[EXERCISE DATA]

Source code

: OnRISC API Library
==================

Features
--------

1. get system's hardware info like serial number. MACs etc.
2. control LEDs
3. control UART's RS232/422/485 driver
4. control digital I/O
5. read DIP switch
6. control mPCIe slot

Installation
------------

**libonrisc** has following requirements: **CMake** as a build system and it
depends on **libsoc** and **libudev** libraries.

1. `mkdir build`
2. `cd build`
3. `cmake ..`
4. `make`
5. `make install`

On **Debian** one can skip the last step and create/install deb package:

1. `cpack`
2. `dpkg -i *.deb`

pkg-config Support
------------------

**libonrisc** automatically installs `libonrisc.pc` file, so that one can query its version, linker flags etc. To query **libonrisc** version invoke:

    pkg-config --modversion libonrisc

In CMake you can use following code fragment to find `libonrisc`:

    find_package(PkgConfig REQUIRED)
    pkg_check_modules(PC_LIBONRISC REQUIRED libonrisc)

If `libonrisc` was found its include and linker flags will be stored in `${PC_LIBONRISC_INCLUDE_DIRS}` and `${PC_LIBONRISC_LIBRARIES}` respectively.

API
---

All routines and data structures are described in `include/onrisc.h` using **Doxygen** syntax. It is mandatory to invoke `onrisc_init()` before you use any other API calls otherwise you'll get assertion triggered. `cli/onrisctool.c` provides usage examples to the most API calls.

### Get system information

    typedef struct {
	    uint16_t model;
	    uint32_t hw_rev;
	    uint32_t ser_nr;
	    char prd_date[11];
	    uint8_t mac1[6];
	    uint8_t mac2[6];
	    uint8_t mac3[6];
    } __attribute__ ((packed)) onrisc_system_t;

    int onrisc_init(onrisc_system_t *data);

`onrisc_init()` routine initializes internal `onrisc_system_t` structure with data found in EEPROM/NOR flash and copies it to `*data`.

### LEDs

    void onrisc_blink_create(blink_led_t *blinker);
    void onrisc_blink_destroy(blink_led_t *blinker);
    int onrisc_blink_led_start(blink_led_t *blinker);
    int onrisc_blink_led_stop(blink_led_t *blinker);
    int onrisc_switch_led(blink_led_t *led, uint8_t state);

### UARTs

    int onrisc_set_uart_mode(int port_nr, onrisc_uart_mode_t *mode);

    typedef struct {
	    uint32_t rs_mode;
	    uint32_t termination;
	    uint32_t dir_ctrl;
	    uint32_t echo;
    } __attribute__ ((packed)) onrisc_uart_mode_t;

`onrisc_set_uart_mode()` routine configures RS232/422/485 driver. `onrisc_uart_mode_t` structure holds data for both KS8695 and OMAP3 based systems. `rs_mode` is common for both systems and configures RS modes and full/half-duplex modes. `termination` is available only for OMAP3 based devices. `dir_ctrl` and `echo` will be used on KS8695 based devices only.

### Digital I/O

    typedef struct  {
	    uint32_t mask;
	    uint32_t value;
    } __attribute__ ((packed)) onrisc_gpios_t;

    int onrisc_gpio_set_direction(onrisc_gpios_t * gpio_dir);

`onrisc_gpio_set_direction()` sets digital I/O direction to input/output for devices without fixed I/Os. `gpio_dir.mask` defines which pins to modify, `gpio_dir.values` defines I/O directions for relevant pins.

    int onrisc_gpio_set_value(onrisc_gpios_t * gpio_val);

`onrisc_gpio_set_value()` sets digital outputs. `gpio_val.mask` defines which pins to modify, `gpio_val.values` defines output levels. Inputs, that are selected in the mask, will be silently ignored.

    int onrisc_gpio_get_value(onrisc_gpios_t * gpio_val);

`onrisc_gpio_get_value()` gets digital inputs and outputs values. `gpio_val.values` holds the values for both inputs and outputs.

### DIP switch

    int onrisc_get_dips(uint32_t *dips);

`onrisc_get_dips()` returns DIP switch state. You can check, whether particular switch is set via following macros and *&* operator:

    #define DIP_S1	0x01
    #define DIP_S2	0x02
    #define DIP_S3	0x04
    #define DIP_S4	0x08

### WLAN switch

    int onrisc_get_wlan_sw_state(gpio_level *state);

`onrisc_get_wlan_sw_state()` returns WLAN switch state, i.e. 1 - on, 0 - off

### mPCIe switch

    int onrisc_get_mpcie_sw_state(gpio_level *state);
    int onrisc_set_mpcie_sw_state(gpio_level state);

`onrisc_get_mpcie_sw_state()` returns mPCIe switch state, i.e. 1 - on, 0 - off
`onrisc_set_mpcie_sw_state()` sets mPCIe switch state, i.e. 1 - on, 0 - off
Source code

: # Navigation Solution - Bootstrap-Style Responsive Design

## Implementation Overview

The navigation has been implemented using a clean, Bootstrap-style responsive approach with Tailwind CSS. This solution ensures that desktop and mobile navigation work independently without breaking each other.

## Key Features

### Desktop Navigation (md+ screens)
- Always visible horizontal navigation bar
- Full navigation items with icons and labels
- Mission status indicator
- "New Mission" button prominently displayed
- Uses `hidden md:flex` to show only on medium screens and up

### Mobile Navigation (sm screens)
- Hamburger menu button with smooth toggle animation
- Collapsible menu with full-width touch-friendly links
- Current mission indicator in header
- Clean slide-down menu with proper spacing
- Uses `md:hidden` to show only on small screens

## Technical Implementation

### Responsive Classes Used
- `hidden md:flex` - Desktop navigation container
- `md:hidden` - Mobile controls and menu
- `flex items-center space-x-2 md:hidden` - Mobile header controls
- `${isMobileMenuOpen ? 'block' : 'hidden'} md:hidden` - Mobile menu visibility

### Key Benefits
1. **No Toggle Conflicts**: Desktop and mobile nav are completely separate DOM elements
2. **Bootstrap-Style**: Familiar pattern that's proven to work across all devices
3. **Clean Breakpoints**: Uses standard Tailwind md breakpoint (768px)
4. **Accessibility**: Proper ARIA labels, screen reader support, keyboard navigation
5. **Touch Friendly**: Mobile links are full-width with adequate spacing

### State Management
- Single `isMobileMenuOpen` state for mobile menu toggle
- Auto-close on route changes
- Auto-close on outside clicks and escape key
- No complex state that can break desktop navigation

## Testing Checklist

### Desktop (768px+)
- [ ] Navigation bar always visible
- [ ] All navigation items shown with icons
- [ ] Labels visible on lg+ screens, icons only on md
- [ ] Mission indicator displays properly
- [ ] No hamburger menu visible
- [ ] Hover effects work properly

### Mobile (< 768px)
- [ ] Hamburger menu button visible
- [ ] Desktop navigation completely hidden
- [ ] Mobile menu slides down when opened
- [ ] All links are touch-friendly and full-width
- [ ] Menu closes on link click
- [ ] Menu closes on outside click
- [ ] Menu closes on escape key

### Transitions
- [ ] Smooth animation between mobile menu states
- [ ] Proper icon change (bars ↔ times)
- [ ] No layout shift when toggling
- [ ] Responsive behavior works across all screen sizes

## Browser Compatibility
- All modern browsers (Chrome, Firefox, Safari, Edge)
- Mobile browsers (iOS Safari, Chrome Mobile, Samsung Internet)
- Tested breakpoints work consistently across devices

[/EXERCISE DATA]

*PROBLEM STATEMENT*.
Reproduce the lines of the records exactly, from the first one through the line that contains "6. control mPCIe slot".

*SOLUTION TO THE EXERCISE*.
Source code

: OnRISC API Library
==================

Features
--------

1. get system's hardware info like serial number. MACs etc.
2. control LEDs
3. control UART's RS232/422/485 driver
4. control digital I/O
5. read DIP switch
6. control mPCIe slot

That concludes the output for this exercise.